### [Task to carry out]
The entries below should be written out again exactly as they stand.

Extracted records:
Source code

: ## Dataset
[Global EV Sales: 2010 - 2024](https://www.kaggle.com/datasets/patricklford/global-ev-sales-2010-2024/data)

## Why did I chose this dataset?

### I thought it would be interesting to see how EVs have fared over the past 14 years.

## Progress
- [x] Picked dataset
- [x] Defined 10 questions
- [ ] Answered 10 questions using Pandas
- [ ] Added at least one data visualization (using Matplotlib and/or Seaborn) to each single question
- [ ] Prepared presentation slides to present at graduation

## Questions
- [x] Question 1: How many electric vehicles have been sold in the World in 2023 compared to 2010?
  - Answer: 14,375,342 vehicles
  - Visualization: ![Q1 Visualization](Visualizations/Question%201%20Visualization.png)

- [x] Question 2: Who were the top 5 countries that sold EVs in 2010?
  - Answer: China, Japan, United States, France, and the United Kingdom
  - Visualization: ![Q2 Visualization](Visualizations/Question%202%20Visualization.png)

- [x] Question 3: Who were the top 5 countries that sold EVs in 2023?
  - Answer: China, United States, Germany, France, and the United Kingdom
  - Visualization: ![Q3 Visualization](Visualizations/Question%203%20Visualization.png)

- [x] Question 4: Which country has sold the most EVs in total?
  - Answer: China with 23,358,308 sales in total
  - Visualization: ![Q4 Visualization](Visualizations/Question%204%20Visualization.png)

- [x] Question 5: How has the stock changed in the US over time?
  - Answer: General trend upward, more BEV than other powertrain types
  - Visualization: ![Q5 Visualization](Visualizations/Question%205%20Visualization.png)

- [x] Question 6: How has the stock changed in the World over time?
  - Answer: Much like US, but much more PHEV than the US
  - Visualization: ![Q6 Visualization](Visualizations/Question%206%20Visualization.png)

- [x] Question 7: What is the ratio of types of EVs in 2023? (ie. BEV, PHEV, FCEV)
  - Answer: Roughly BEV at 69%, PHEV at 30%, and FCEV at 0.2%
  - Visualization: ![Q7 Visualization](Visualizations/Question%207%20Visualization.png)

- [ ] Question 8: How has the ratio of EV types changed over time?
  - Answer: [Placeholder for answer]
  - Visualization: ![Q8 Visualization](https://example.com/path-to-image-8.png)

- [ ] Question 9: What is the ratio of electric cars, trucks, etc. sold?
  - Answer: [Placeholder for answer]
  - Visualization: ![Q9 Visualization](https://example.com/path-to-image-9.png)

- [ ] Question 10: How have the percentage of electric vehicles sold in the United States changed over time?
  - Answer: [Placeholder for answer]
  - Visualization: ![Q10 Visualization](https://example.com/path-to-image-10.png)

### [Final answer]
Source code

: ## Dataset
[Global EV Sales: 2010 - 2024](https://www.kaggle.com/datasets/patricklford/global-ev-sales-2010-2024/data)

## Why did I chose this dataset?

### I thought it would be interesting to see how EVs have fared over the past 14 years.

## Progress
- [x] Picked dataset
- [x] Defined 10 questions
- [ ] Answered 10 questions using Pandas
- [ ] Added at least one data visualization (using Matplotlib and/or Seaborn) to each single question
- [ ] Prepared presentation slides to present at graduation

## Questions
- [x] Question 1: How many electric vehicles have been sold in the World in 2023 compared to 2010?
  - Answer: 14,375,342 vehicles
  - Visualization: ![Q1 Visualization](Visualizations/Question%201%20Visualization.png)

- [x] Question 2: Who were the top 5 countries that sold EVs in 2010?
  - Answer: China, Japan, United States, France, and the United Kingdom
  - Visualization: ![Q2 Visualization](Visualizations/Question%202%20Visualization.png)

- [x] Question 3: Who were the top 5 countries that sold EVs in 2023?
  - Answer: China, United States, Germany, France, and the United Kingdom
  - Visualization: ![Q3 Visualization](Visualizations/Question%203%20Visualization.png)

- [x] Question 4: Which country has sold the most EVs in total?
  - Answer: China with 23,358,308 sales in total
  - Visualization: ![Q4 Visualization](Visualizations/Question%204%20Visualization.png)

- [x] Question 5: How has the stock changed in the US over time?
  - Answer: General trend upward, more BEV than other powertrain types
  - Visualization: ![Q5 Visualization](Visualizations/Question%205%20Visualization.png)

- [x] Question 6: How has the stock changed in the World over time?
  - Answer: Much like US, but much more PHEV than the US
  - Visualization: ![Q6 Visualization](Visualizations/Question%206%20Visualization.png)

- [x] Question 7: What is the ratio of types of EVs in 2023? (ie. BEV, PHEV, FCEV)
  - Answer: Roughly BEV at 69%, PHEV at 30%, and FCEV at 0.2%
  - Visualization: ![Q7 Visualization](Visualizations/Question%207%20Visualization.png)

- [ ] Question 8: How has the ratio of EV types changed over time?
  - Answer: [Placeholder for answer]
  - Visualization: ![Q8 Visualization](https://example.com/path-to-image-8.png)

- [ ] Question 9: What is the ratio of electric cars, trucks, etc. sold?
  - Answer: [Placeholder for answer]
  - Visualization: ![Q9 Visualization](https://example.com/path-to-image-9.png)

- [ ] Question 10: How have the percentage of electric vehicles sold in the United States changed over time?
  - Answer: [Placeholder for answer]
  - Visualization: ![Q10 Visualization](https://example.com/path-to-image-10.png)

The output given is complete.